[Extracted records — start]

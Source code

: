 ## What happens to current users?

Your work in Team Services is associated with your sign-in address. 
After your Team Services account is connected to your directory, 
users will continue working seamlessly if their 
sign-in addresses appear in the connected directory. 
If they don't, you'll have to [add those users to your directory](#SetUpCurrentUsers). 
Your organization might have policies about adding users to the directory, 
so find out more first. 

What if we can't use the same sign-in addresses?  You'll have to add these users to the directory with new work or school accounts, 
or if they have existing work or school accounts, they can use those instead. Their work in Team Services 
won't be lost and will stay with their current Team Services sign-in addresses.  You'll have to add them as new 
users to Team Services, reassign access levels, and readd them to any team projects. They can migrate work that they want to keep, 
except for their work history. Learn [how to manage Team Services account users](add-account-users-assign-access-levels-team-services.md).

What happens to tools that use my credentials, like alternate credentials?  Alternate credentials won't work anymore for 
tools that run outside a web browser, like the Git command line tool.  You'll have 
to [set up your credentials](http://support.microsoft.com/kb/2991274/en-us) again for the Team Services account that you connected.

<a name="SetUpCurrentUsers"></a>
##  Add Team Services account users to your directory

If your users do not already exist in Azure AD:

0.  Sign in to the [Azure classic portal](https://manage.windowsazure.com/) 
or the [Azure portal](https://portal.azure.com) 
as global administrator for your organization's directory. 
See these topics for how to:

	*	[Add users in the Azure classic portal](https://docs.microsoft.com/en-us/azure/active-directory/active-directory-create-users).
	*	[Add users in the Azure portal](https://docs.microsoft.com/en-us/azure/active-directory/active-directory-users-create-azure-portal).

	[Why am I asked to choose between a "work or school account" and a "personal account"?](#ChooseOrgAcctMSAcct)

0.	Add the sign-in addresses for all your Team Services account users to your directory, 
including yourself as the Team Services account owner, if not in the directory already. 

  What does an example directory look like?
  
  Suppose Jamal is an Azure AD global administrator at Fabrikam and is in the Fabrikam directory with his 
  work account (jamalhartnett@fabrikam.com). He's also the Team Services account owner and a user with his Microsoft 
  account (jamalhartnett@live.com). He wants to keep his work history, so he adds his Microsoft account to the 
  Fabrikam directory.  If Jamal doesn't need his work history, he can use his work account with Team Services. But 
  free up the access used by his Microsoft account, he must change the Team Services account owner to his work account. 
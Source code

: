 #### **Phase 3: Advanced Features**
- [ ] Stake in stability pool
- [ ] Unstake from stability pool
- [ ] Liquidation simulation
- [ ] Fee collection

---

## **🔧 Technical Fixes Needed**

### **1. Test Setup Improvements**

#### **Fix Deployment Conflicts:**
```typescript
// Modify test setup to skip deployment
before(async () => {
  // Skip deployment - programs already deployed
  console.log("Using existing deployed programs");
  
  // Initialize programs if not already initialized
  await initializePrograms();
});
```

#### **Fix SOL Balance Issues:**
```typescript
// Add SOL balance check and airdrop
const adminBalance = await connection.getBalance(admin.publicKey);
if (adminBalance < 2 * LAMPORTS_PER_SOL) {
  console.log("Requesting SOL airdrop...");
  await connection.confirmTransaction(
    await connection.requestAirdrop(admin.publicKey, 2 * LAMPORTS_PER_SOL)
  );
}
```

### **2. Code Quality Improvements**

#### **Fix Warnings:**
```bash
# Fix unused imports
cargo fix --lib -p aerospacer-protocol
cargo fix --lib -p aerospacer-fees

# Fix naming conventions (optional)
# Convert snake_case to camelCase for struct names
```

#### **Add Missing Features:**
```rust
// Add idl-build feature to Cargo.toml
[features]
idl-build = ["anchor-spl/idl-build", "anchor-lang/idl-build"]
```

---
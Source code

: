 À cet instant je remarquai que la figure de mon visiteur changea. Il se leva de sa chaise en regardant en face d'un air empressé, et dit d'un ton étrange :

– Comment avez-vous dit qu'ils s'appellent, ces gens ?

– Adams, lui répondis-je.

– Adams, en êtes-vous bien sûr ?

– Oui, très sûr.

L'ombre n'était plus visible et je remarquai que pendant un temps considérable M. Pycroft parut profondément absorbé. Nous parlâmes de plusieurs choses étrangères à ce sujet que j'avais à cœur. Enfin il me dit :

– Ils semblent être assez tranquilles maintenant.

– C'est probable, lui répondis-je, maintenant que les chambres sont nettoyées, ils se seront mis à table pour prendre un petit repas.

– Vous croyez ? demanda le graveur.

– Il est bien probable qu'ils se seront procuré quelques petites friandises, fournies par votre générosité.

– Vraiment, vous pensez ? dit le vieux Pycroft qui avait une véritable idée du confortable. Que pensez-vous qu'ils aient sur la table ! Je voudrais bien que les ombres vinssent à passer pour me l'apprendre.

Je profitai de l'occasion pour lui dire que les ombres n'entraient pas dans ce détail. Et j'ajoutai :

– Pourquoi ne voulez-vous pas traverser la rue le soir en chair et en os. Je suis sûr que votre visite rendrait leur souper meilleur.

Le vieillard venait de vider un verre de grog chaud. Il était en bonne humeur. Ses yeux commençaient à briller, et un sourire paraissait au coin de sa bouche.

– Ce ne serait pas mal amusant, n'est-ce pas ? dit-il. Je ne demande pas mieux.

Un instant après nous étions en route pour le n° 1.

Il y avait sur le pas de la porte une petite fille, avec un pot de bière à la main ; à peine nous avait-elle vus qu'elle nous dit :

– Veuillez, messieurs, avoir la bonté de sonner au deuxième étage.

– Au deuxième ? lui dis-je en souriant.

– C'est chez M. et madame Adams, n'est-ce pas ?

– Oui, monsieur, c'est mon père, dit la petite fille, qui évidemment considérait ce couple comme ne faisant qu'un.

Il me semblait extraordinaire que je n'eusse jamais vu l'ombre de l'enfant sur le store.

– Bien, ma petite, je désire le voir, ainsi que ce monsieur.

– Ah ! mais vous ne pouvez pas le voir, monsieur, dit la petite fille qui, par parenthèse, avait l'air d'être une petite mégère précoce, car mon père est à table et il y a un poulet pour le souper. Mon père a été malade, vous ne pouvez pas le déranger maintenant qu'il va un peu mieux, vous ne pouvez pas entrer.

[Extracted records — finish]

The answer must hold exactly the lines of the entries above, from the first line through the line that contains "If your users", and no others.

■ Output of the exercise:
Source code

: ## What happens to current users?

Your work in Team Services is associated with your sign-in address. 
After your Team Services account is connected to your directory, 
users will continue working seamlessly if their 
sign-in addresses appear in the connected directory. 
If they don't, you'll have to [add those users to your directory](#SetUpCurrentUsers). 
Your organization might have policies about adding users to the directory, 
so find out more first. 

What if we can't use the same sign-in addresses?  You'll have to add these users to the directory with new work or school accounts, 
or if they have existing work or school accounts, they can use those instead. Their work in Team Services 
won't be lost and will stay with their current Team Services sign-in addresses.  You'll have to add them as new 
users to Team Services, reassign access levels, and readd them to any team projects. They can migrate work that they want to keep, 
except for their work history. Learn [how to manage Team Services account users](add-account-users-assign-access-levels-team-services.md).

What happens to tools that use my credentials, like alternate credentials?  Alternate credentials won't work anymore for 
tools that run outside a web browser, like the Git command line tool.  You'll have 
to [set up your credentials](http://support.microsoft.com/kb/2991274/en-us) again for the Team Services account that you connected.

<a name="SetUpCurrentUsers"></a>
##  Add Team Services account users to your directory

If your users do not already exist in Azure AD:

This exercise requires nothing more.